=== TASK ITEM ===
Your reply must contain the lines from the one with "Generated On 2018-04-29T00:30:15-07:00" through the last line of the material, exact and complete, with no pictures and no other text.

# # #

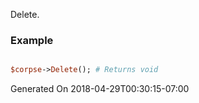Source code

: Delete.
### Example

```perl

$corpse->Delete(); # Returns void
```


Generated On 2018-04-29T00:30:15-07:00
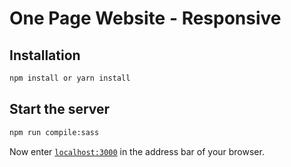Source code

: # One Page Website - Responsive

## Installation

```bash
npm install or yarn install
```

## Start the server

```bash
npm run compile:sass
```
Now enter [`localhost:3000`](http://localhost:3000) in the address bar of your browser.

# # #

=== TASK RESULT ===
Generated On 2018-04-29T00:30:15-07:00
Source code

: # One Page Website - Responsive

## Installation

```bash
npm install or yarn install
```

## Start the server

```bash
npm run compile:sass
```
Now enter [`localhost:3000`](http://localhost:3000) in the address bar of your browser.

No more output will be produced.